Nicolas Sarkozy, âgé de 69 ans, a été condamné à trois ans d’emprisonnement, dont un an ferme sous bracelet électronique.
En plus de sa peine de prison, il a également été déclaré inéligible pendant trois ans.
Cette condamnation découle d’un pacte de corruption établi en 2014 entre Sarkozy, son avocat Thierry Herzog, et Gilbert Azibert, un haut magistrat. Ils ont été reconnus coupables d’avoir tenté d’influencer un recours judiciaire en échange d’un poste honorifique à Monaco.
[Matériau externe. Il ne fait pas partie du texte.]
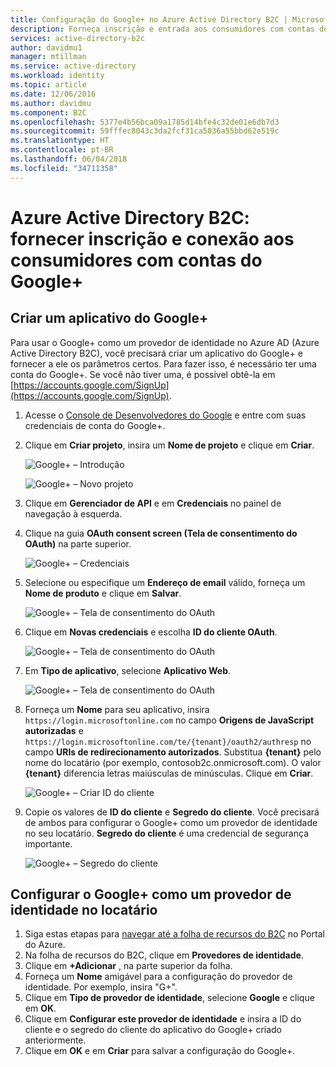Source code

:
 ```yaml
---
title: Configuração do Google+ no Azure Active Directory B2C | Microsoft Docs
description: Forneça inscrição e entrada aos consumidores com contas do Google+ em seus aplicativos protegidos pelo Azure Active Directory B2C.
services: active-directory-b2c
author: davidmu1
manager: mtillman
ms.service: active-directory
ms.workload: identity
ms.topic: article
ms.date: 12/06/2016
ms.author: davidmu
ms.component: B2C
ms.openlocfilehash: 5377e4b56bca09a1785d14bfe4c32de01e6db7d3
ms.sourcegitcommit: 59fffec8043c3da2fcf31ca5036a55bbd62e519c
ms.translationtype: HT
ms.contentlocale: pt-BR
ms.lasthandoff: 06/04/2018
ms.locfileid: "34711358"
---
```

# <a name="azure-active-directory-b2c-provide-sign-up-and-sign-in-to-consumers-with-google-accounts"></a>Azure Active Directory B2C: fornecer inscrição e conexão aos consumidores com contas do Google+
## <a name="create-a-google-application"></a>Criar um aplicativo do Google+
Para usar o Google+ como um provedor de identidade no Azure AD (Azure Active Directory B2C), você precisará criar um aplicativo do Google+ e fornecer a ele os parâmetros certos. Para fazer isso, é necessário ter uma conta do Google+. Se você não tiver uma, é possível obtê-la em [https://accounts.google.com/SignUp](https://accounts.google.com/SignUp).

1. Acesse o [Console de Desenvolvedores do Google](https://console.developers.google.com/) e entre com suas credenciais de conta do Google+.
2. Clique em **Criar projeto**, insira um **Nome de projeto** e clique em **Criar**.
   
    ![Google+ – Introdução](./media/active-directory-b2c-setup-goog-app/google-get-started.png)
   
    ![Google+ – Novo projeto](./media/active-directory-b2c-setup-goog-app/google-new-project.png)
3. Clique em **Gerenciador de API** e em **Credenciais** no painel de navegação à esquerda.
4. Clique na guia **OAuth consent screen (Tela de consentimento do OAuth)** na parte superior.
   
    ![Google+ – Credenciais](./media/active-directory-b2c-setup-goog-app/google-add-cred.png)
5. Selecione ou especifique um **Endereço de email** válido, forneça um **Nome de produto** e clique em **Salvar**.
   
    ![Google+ – Tela de consentimento do OAuth](./media/active-directory-b2c-setup-goog-app/google-consent-screen.png)
6. Clique em **Novas credenciais** e escolha **ID do cliente OAuth**.
   
    ![Google+ – Tela de consentimento do OAuth](./media/active-directory-b2c-setup-goog-app/google-add-oauth2-client-id.png)
7. Em **Tipo de aplicativo**, selecione **Aplicativo Web**.
   
    ![Google+ – Tela de consentimento do OAuth](./media/active-directory-b2c-setup-goog-app/google-web-app.png)
8. Forneça um **Nome** para seu aplicativo, insira `https://login.microsoftonline.com` no campo **Origens de JavaScript autorizadas** e `https://login.microsoftonline.com/te/{tenant}/oauth2/authresp` no campo **URIs de redirecionamento autorizados**. Substitua **{tenant}** pelo nome do locatário (por exemplo, contosob2c.onmicrosoft.com). O valor **{tenant}** diferencia letras maiúsculas de minúsculas. Clique em **Criar**.
   
    ![Google+ – Criar ID do cliente](./media/active-directory-b2c-setup-goog-app/google-create-client-id.png)
9. Copie os valores de **ID do cliente** e **Segredo do cliente**. Você precisará de ambos para configurar o Google+ como um provedor de identidade no seu locatário. **Segredo do cliente** é uma credencial de segurança importante.
   
    ![Google+ – Segredo do cliente](./media/active-directory-b2c-setup-goog-app/google-client-secret.png)

## <a name="configure-google-as-an-identity-provider-in-your-tenant"></a>Configurar o Google+ como um provedor de identidade no locatário
1. Siga estas etapas para [navegar até a folha de recursos do B2C](active-directory-b2c-app-registration.md#navigate-to-b2c-settings) no Portal do Azure.
2. Na folha de recursos do B2C, clique em **Provedores de identidade**.
3. Clique em **+Adicionar** , na parte superior da folha.
4. Forneça um **Nome** amigável para a configuração do provedor de identidade. Por exemplo, insira "G+".
5. Clique em **Tipo de provedor de identidade**, selecione **Google** e clique em **OK**.
6. Clique em **Configurar este provedor de identidade** e insira a ID do cliente e o segredo do cliente do aplicativo do Google+ criado anteriormente.
7. Clique em **OK** e em **Criar** para salvar a configuração do Google+.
L’avocat de Sarkozy, Me Patrice Spinosi, a déclaré que son client se conformera à la sanction prononcée, tout en annonçant son intention de saisir la Cour européenne des droits de l’homme (CEDH) dans les semaines à venir.
Étant donné son âge, Sarkozy pourrait demander une libération conditionnelle, mais la décision finale reviendra au juge de l’application des peines (JAP).
Autres affaires judiciaires
Cette condamnation intervient alors que Sarkozy doit comparaître à partir du 6 janvier 2025 pour des soupçons de financement libyen de sa campagne présidentielle de 2007, où il encourt des peines sévères.